**TASK REQUIREMENTS:** Each line below should be repeated exactly, but no picture should be carried over.

**PROVIDED DATA:**
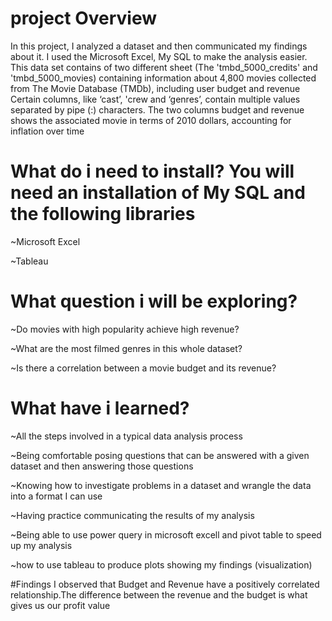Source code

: # project Overview
In this project, I analyzed a dataset and then communicated my findings about it. I used the Microsoft Excel, My SQL to make the analysis easier. This data set contains of two different sheet (The 'tmbd_5000_credits' and 'tmbd_5000_movies) containing information about 4,800 movies collected from The Movie Database (TMDb), including user budget and revenue Certain columns, like ‘cast’, 'crew and ‘genres’, contain multiple values separated by pipe (:) characters. The two columns budget and revenue shows the associated movie in terms of 2010 dollars, accounting for inflation over time
# What do i need to install? You will need an installation of My SQL and the following libraries
~Microsoft Excel

~Tableau
# What question i will be exploring?
~Do movies with high popularity achieve high revenue?

~What are the most filmed genres in this whole dataset?

~Is there a correlation between a movie budget and its revenue?
# What have i learned?
~All the steps involved in a typical data analysis process

~Being comfortable posing questions that can be answered with a given dataset and then answering those questions

~Knowing how to investigate problems in a dataset and wrangle the data into a format I can use

~Having practice communicating the results of my analysis

~Being able to use power query in microsoft excell and pivot table to speed up my analysis 

~how to use tableau to produce plots showing my findings (visualization)

#Findings
I observed that Budget and Revenue have a positively correlated relationship.The difference between the revenue and the budget is what gives us our profit value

**RESULT FOR THIS EXERCISE:**
Source code

: # project Overview
In this project, I analyzed a dataset and then communicated my findings about it. I used the Microsoft Excel, My SQL to make the analysis easier. This data set contains of two different sheet (The 'tmbd_5000_credits' and 'tmbd_5000_movies) containing information about 4,800 movies collected from The Movie Database (TMDb), including user budget and revenue Certain columns, like ‘cast’, 'crew and ‘genres’, contain multiple values separated by pipe (:) characters. The two columns budget and revenue shows the associated movie in terms of 2010 dollars, accounting for inflation over time
# What do i need to install? You will need an installation of My SQL and the following libraries
~Microsoft Excel

~Tableau
# What question i will be exploring?
~Do movies with high popularity achieve high revenue?

~What are the most filmed genres in this whole dataset?

~Is there a correlation between a movie budget and its revenue?
# What have i learned?
~All the steps involved in a typical data analysis process

~Being comfortable posing questions that can be answered with a given dataset and then answering those questions

~Knowing how to investigate problems in a dataset and wrangle the data into a format I can use

~Having practice communicating the results of my analysis

~Being able to use power query in microsoft excell and pivot table to speed up my analysis 

~how to use tableau to produce plots showing my findings (visualization)

#Findings
I observed that Budget and Revenue have a positively correlated relationship.The difference between the revenue and the budget is what gives us our profit value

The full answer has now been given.